And yet no-one would dream of putting bamboo aside for something as frivolous as seating in current circumstances. Basfibre weave, perhaps.

Even his hair was a luxury. Just about everyone was cutting theirs short, now.

Evo wondered whether war had felt like this. Not for the fighters. But for those left behind, scrimping and saving and sharpening and re-using, to eke out what they could for the sake of some great victory. Not because they were forced, by law or authority, but out of a public and shared compulsion to succeed in one thing needful.

But if this were a war, what were they fighting for? That was becoming the question in everybody’s mind, if not on their lips. And who really was the enemy? The idea of a sustainable, independent lunar colony was no longer one that depended on stability. In fact, stasis would kill them. They simply had to keep on falling forward. But towards what?

Evo wondered whether David Gregory had found an answer.

When the report was completed, Evo looked him up. Billetted in 3.45, right on the other side of the massive network of tunnels and burrows. Currently there. About a two-hour walk. Not that anybody walked on the moon.


Chamber Complex 3.45 was an old one, split into around a hundred and twenty ‘tins’ – the first private quarters that had been built. Expanded aluminium sheeting and crumbling regofoam. Not really the place Evo had expected to find the patron of the First Lunar Orchestra.

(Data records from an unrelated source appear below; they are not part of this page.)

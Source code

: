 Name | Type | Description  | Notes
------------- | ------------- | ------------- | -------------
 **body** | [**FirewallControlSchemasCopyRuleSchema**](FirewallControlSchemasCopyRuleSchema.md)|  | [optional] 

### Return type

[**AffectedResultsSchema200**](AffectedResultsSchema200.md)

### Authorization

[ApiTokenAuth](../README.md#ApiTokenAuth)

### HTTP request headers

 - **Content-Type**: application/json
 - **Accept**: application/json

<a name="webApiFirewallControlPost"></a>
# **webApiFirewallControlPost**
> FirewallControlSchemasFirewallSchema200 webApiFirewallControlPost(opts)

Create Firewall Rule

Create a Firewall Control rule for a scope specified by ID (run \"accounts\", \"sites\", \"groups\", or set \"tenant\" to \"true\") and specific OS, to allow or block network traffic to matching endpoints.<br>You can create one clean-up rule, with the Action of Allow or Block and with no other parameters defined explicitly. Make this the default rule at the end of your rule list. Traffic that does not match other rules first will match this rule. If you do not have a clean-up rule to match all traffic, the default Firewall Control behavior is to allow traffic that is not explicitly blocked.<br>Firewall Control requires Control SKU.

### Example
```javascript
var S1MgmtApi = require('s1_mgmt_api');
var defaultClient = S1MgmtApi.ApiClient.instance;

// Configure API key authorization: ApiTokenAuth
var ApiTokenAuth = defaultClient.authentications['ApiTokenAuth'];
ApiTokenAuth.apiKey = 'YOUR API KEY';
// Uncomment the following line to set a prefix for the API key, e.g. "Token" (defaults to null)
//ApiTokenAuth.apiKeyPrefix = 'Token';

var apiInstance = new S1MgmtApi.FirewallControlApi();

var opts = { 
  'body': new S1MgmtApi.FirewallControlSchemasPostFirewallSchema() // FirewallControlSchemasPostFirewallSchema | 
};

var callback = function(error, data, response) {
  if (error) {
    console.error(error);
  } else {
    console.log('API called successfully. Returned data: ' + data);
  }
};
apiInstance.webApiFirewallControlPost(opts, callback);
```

Gregory’s quarters didn’t even have a door. Hanging up was a sheet of coarse material that Evo didn’t immediately recognise. The weave was wide and the fibres had to be at least 40 microns. It was fairly ragged, somewhat stretched, and had a discernable shadow of human grease where it was lifted aside.

“Hello?”

Evo recognised David Gregory’s voice immediately. Slightly rasping. How old was he?

“Mr Gregory? Can I come in?”

An aluminium bedframe creaked and a creased hand swept the woollen blanket aside from the doorway. David Gregory stood there, waiting for Evo to speak.

“I’m Evo de Andrada. I inspected your chamber complex this morning.”

“Ah! Evo, very nice to meet you.” Gregory seized his hand and shook it. “Is this about the inspection?”

“No,” Evo replied. “I… just wanted to meet you.”

The older man smiled. He was clearly older. His hair had greyed unevenly and his skin had a slightly desiccated look.

“I want to thank you for going in,” said Gregory. “And giving it as much attention as you did. That’s what everyone says about you, you know? In the construction division. Why, as I think I said, I wanted you to be the one to go in.”

Evo cleared his throat. “We’ll be making the second inspection first thing tomorrow. I have to warn you, we might still find something. That’s the point. Two heads are a lot better than one.”

“I appreciate that,” said Gregory. “After all this time and sacrifice, the last thing I want to happen is a collapse, or some accident. We’d lose the dome, of course, but we’d also miss this chance. This chance to make something greater out of what we’re doing here.”

Evo looked into Gregory’s little cubicle. An alumium bunk hanging against one wall. Several dusty storage boxes. A repeatedly-repaired surface suit. Not much else.

“There’s nowhere to sit other than the bunk,” said David Gregory. “Come round the corner. A neighbour of mine does noodles.”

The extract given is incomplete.